Records for the exercise:
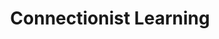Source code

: ---
title:  Connectionist Learning
extra:  The Fancy World of Neural Networks
event:  http://fb.com/
slides: ""
tags:   [lecture, neural networks, back-propagation, supervised learning]
---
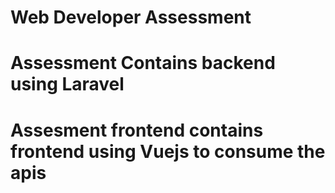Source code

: # Web Developer Assessment

# Assessment Contains backend using Laravel

# Assesment frontend contains frontend using Vuejs to consume the apis

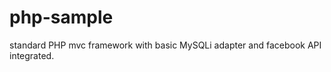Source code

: php-sample
==========

standard PHP mvc framework with basic MySQLi adapter and facebook API integrated.
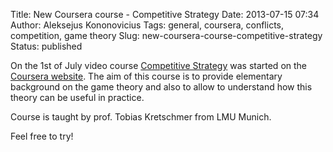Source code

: Title: New Coursera course - Competitive Strategy
Date: 2013-07-15 07:34
Author: Aleksejus Kononovicius
Tags: general, coursera, conflicts, competition, game theory
Slug: new-coursera-course-competitive-strategy
Status: published

On the 1st of July video course
[Competitive
Strategy](https://class.coursera.org/compstrategy-001/class/index) was
started on the [Coursera website](https://www.coursera.org/). The aim of
this course is to provide elementary background on the game theory and
also to allow to understand how this theory can be useful in practice.

Course is taught by prof. Tobias Kretschmer from LMU Munich.

Feel free to try!
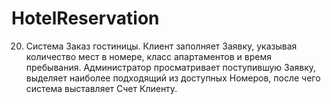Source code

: # HotelReservation
20. Система Заказ гостиницы. Клиент заполняет Заявку, указывая количество мест в номере, класс апартаментов и время пребывания. 
Администратор просматривает поступившую Заявку, выделяет наиболее подходящий из доступных Номеров, после чего система 
выставляет Счет Клиенту.
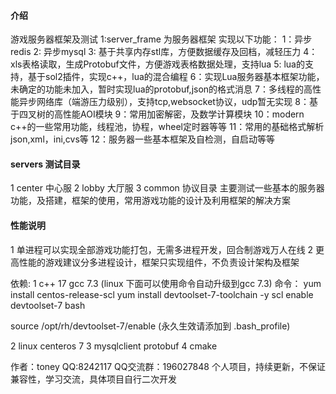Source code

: #### 介绍
游戏服务器框架及测试
1:server_frame 为服务器框架
实现以下功能：
1：异步redis
2: 异步mysql
3: 基于共享内存stl库，方便数据缓存及回档，减轻压力
4：xls表格读取，生成Protobuf文件，方便游戏表格数据处理，支持lua
5: lua的支持，基于sol2插件，实现c++，lua的混合编程
6：实现Lua服务器基本框架功能，未确定的功能未加入，暂时实现lua的protobuf,json的格式消息
7：多线程的高性能异步网络库（端游压力级别），支持tcp,websocket协议，udp暂无实现
8：基于四叉树的高性能AOI模块
9：常用加密解密，及数学计算模块
10：modern c++的一些常用功能，线程池，协程，wheel定时器等等
11：常用的基础格式解析json,xml，ini,cvs等
12：服务器一些基本框架及自检测，自启动等等


#### servers 测试目录
1 center 中心服
2 lobby  大厅服
3 common 协议目录
主要测试一些基本的服务器功能，及搭建，框架的使用，常用游戏功能的设计及利用框架的解决方案

#### 性能说明
1 单进程可以实现全部游戏功能打包，无需多进程开发，回合制游戏万人在线
2 更高性能的游戏建议分多进程设计，框架只实现组件，不负责设计架构及框架

依赖:
1 c++ 17 gcc 7.3 (linux 下面可以使用命令自动升级到gcc 7.3)
命令：
yum install centos-release-scl
yum install devtoolset-7-toolchain -y
scl enable devtoolset-7 bash

source /opt/rh/devtoolset-7/enable (永久生效请添加到 .bash_profile)

2 linux centeros 7
3 mysqlclient protobuf 
4 cmake


作者：toney QQ:8242117 QQ交流群：196027848
个人项目，持续更新，不保证兼容性，学习交流，具体项目自行二次开发



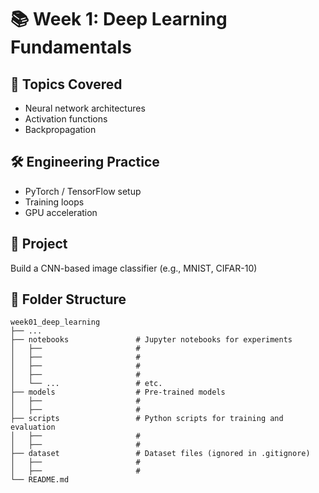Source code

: # 📚 Week 1: Deep Learning Fundamentals

## 🧠 Topics Covered
- Neural network architectures
- Activation functions
- Backpropagation

## 🛠️ Engineering Practice
- PyTorch / TensorFlow setup
- Training loops
- GPU acceleration

## 📌 Project
Build a CNN-based image classifier (e.g., MNIST, CIFAR-10)

## 📂 Folder Structure

    week01_deep_learning
    ├── ... 
    ├── notebooks               # Jupyter notebooks for experiments
    │   ├──                     # 
    │   ├──                     # 
    │   ├──                     # 
    │   ├──                     # 
    │   └── ...                 # etc.
    ├── models                  # Pre-trained models
    │   ├──                     # 
    │   ├──                     #    
    ├── scripts                 # Python scripts for training and evaluation
    │   ├──                     # 
    │   ├──                     #    
    ├── dataset                 # Dataset files (ignored in .gitignore)
    │   ├──                     # 
    │   ├──                     # 
    └── README.md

What the task requires:
Working through the entries above, copy every line in which "Заявку" is found.

Result of this exercise:
20. Система Заказ гостиницы. Клиент заполняет Заявку, указывая количество мест в номере, класс апартаментов и время пребывания. 
Администратор просматривает поступившую Заявку, выделяет наиболее подходящий из доступных Номеров, после чего система 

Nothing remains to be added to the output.